### Action item
Copy exactly the lines that run from the top of the listing to the line containing "Fork as a private", both ends included, and omit the pictures.

====== Input records ======

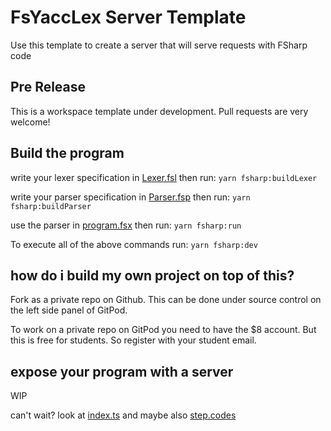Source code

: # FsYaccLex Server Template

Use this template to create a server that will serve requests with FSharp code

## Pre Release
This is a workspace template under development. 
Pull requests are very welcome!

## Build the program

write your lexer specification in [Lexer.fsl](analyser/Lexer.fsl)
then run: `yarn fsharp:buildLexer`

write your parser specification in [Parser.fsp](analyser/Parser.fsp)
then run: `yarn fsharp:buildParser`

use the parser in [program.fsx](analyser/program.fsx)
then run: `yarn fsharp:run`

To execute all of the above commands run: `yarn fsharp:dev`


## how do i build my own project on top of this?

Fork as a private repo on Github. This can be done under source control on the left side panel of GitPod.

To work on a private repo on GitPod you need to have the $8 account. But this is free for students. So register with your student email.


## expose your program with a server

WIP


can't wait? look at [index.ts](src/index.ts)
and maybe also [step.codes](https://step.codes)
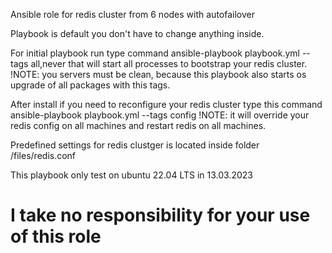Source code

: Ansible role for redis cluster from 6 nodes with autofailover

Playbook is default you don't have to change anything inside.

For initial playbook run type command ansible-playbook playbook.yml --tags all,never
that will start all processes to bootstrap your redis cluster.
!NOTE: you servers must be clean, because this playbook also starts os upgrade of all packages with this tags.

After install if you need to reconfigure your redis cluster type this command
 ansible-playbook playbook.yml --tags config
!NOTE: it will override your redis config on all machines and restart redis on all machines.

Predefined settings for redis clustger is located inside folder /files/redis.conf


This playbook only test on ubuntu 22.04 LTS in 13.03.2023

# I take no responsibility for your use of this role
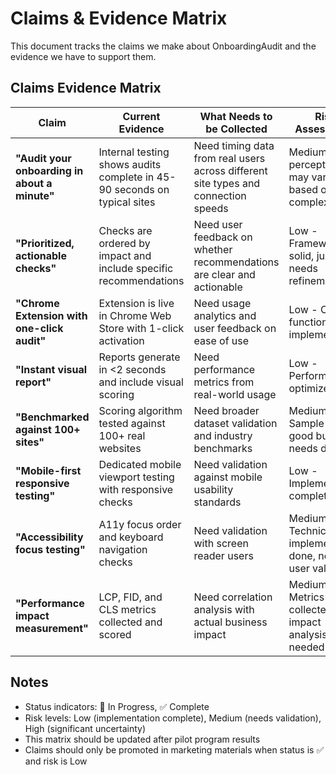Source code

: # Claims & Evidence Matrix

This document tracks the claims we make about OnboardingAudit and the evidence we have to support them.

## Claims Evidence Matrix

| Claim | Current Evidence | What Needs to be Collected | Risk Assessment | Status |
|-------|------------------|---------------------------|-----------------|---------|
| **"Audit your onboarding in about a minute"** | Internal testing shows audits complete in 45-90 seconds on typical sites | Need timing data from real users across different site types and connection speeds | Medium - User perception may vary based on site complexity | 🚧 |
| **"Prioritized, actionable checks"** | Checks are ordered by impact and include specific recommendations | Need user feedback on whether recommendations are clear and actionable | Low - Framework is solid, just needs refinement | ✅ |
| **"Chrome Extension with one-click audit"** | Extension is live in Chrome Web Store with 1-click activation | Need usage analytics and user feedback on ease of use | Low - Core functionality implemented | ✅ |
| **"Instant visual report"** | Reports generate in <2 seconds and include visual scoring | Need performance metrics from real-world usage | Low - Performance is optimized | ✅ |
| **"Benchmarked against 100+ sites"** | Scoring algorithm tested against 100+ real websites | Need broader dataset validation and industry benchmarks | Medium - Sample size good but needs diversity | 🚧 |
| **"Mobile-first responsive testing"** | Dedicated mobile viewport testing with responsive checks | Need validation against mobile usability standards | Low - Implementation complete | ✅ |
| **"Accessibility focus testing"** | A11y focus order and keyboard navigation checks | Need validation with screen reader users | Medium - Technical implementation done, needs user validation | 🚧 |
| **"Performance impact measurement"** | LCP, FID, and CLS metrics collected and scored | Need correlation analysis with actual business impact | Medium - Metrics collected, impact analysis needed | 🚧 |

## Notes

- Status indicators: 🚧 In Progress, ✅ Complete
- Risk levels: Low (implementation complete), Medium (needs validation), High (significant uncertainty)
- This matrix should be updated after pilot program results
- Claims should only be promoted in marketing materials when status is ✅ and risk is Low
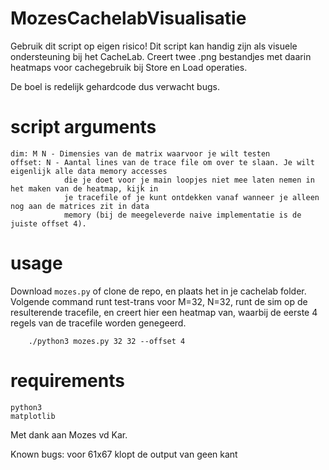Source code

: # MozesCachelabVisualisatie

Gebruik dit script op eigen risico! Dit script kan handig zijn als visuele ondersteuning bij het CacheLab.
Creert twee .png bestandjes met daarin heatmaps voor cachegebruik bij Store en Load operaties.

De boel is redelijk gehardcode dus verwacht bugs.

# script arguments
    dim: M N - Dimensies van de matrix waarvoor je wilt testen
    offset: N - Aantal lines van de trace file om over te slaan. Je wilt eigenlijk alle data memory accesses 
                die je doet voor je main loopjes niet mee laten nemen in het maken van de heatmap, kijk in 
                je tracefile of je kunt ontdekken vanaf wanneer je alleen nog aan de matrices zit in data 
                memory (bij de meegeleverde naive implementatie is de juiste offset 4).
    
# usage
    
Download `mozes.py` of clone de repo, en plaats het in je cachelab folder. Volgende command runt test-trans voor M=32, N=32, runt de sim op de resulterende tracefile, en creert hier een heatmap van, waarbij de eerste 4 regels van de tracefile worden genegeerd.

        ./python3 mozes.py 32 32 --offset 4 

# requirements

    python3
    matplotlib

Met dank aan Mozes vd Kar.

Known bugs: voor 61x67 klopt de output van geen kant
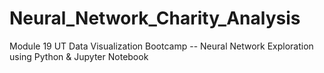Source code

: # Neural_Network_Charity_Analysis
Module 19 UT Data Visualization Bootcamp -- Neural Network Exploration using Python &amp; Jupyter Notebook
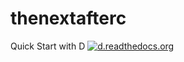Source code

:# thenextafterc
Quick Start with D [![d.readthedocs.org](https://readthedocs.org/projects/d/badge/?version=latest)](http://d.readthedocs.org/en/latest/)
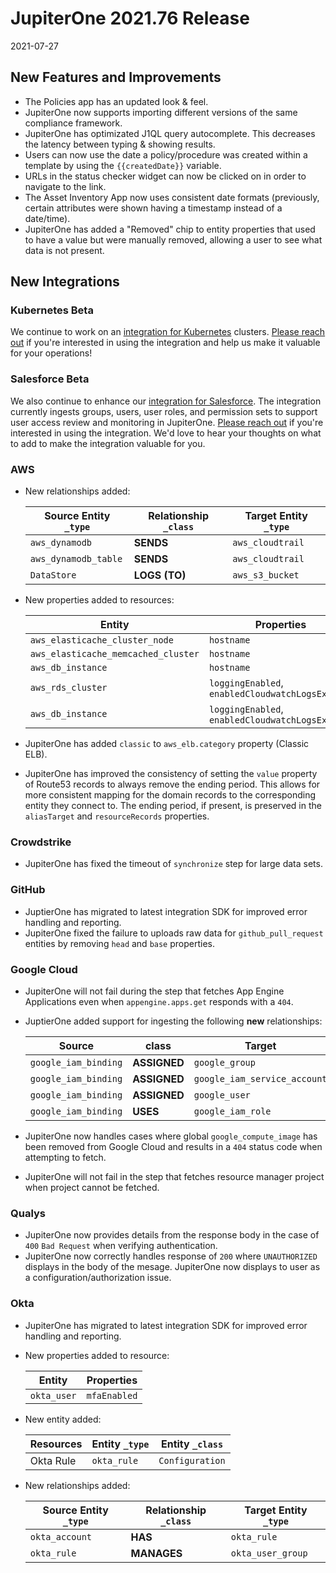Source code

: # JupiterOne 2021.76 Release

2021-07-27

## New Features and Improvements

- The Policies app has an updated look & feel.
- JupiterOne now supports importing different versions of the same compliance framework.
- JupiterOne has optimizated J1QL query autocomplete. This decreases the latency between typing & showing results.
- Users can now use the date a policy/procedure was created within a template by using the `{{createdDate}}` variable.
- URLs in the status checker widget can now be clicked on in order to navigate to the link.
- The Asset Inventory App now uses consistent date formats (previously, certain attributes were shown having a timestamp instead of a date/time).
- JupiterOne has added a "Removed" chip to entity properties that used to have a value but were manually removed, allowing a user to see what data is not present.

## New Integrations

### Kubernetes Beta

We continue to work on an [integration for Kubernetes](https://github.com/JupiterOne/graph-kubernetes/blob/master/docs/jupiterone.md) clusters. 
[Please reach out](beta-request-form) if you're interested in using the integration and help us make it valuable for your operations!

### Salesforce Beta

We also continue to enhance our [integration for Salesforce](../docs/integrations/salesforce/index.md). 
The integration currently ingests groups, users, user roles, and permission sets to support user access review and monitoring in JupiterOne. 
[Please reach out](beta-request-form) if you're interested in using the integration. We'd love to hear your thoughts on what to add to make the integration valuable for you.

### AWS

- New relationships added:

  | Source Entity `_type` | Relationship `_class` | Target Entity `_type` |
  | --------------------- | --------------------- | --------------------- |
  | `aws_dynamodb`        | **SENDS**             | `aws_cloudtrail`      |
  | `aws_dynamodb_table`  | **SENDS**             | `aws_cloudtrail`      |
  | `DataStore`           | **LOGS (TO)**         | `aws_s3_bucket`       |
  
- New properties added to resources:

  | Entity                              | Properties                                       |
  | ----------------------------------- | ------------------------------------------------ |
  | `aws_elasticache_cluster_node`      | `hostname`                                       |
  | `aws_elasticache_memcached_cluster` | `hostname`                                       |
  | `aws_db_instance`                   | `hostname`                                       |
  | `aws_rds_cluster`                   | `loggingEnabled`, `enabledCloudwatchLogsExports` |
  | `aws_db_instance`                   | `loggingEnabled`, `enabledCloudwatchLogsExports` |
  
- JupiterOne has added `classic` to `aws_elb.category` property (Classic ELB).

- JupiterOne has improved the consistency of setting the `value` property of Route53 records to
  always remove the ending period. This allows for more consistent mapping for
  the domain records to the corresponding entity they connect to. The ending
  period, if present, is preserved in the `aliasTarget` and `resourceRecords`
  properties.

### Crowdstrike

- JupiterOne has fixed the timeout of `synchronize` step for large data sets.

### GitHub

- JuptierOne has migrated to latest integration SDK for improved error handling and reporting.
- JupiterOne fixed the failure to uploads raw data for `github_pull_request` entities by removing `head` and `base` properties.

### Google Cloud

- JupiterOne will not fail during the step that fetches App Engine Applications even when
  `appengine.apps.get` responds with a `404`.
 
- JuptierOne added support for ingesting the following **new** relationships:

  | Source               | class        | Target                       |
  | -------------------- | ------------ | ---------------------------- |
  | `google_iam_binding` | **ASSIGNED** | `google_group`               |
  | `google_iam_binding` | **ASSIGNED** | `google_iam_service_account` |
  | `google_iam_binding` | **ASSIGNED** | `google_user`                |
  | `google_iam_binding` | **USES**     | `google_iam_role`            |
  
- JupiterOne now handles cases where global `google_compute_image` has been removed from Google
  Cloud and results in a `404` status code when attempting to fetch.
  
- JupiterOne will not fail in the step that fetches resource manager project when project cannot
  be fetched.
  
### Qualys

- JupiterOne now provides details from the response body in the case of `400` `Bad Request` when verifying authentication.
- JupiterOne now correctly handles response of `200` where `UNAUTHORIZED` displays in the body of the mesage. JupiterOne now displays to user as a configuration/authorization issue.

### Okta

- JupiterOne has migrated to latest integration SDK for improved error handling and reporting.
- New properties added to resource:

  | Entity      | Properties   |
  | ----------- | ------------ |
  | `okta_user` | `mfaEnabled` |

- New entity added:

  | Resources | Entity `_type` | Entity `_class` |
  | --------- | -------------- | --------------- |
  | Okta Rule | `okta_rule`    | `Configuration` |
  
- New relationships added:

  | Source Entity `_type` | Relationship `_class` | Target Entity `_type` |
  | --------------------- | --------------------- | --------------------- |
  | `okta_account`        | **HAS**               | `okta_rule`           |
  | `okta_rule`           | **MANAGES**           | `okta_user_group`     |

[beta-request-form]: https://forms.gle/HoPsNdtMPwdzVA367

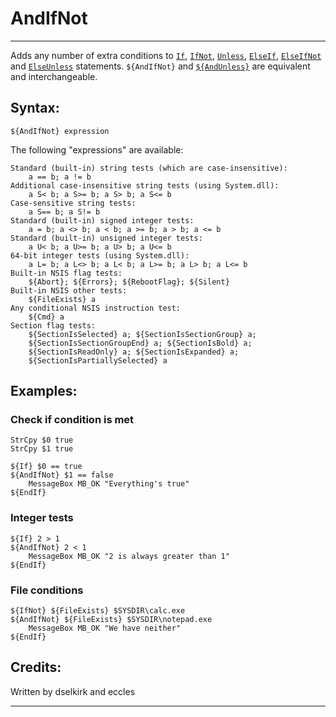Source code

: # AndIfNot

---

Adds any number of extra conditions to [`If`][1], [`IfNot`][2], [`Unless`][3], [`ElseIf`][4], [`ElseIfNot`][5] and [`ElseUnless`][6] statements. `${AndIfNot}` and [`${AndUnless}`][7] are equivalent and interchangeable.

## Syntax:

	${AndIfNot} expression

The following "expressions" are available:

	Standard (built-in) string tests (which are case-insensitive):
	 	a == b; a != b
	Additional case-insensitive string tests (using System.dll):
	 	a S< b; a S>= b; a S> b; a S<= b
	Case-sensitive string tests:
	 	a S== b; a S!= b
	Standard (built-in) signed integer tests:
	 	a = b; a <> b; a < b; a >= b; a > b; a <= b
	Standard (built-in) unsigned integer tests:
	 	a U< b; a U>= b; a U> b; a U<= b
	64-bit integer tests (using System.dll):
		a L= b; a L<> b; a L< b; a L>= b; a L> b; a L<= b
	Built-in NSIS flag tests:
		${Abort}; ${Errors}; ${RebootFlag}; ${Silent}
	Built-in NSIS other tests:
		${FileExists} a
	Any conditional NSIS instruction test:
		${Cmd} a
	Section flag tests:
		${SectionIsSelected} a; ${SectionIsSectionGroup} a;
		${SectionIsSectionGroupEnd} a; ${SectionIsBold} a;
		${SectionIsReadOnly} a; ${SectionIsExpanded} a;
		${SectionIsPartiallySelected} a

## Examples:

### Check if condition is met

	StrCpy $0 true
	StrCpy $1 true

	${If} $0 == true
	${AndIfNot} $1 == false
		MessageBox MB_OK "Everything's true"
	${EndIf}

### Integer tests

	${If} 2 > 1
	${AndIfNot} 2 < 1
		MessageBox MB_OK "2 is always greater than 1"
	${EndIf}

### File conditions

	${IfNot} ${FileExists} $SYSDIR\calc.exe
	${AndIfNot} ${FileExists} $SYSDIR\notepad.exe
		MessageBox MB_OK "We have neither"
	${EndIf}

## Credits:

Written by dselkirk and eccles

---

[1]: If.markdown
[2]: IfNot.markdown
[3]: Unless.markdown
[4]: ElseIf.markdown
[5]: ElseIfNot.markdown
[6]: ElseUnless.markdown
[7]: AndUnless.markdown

======

### Your response
Source code

: # FsYaccLex Server Template

Use this template to create a server that will serve requests with FSharp code

## Pre Release
This is a workspace template under development. 
Pull requests are very welcome!

## Build the program

write your lexer specification in [Lexer.fsl](analyser/Lexer.fsl)
then run: `yarn fsharp:buildLexer`

write your parser specification in [Parser.fsp](analyser/Parser.fsp)
then run: `yarn fsharp:buildParser`

use the parser in [program.fsx](analyser/program.fsx)
then run: `yarn fsharp:run`

To execute all of the above commands run: `yarn fsharp:dev`


## how do i build my own project on top of this?

Fork as a private repo on Github. This can be done under source control on the left side panel of GitPod.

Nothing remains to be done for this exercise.